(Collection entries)
|---|
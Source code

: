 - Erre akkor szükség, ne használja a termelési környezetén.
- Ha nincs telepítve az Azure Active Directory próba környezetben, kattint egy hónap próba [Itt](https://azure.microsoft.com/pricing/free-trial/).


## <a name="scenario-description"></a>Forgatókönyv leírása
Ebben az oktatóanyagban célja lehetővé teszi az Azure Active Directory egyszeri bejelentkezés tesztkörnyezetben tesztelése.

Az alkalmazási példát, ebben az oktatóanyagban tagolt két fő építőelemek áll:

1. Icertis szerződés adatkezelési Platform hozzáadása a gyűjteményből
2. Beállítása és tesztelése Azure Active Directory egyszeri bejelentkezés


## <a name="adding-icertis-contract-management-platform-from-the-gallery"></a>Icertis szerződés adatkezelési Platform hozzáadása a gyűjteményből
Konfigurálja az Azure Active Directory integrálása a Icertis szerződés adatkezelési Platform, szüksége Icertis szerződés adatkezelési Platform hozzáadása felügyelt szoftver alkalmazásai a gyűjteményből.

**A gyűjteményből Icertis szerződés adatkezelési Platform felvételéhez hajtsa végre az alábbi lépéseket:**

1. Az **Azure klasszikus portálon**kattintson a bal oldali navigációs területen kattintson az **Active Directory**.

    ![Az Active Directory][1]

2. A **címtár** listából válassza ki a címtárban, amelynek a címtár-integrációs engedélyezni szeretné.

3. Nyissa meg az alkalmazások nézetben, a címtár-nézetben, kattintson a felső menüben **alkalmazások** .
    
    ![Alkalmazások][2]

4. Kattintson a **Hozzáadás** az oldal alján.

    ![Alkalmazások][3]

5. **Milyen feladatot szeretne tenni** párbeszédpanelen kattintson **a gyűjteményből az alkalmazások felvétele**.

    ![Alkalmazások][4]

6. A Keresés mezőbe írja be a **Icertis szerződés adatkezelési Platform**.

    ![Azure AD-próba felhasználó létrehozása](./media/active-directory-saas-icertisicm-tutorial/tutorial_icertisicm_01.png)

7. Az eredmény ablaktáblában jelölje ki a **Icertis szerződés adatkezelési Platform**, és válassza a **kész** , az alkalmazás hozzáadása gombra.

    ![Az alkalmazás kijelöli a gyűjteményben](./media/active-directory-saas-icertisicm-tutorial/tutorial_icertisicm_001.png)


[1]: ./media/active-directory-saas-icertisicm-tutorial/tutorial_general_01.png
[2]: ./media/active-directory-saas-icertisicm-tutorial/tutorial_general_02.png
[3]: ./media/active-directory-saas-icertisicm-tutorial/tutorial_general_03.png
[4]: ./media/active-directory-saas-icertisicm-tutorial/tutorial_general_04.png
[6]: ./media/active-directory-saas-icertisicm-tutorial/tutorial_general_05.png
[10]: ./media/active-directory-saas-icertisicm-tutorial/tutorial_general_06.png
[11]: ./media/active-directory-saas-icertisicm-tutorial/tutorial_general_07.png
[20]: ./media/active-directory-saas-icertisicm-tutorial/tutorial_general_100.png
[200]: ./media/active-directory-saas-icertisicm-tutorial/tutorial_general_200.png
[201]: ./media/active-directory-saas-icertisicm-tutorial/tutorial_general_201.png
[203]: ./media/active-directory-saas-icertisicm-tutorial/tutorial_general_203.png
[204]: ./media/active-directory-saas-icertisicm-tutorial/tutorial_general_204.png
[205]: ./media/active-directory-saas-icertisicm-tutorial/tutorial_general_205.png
|---|
**Problem statement:** Wherever the word "címtár" appears in the data, return the whole line.

**Result of this task:**
2. A **címtár** listából válassza ki a címtárban, amelynek a címtár-integrációs engedélyezni szeretné.
3. Nyissa meg az alkalmazások nézetben, a címtár-nézetben, kattintson a felső menüben **alkalmazások** .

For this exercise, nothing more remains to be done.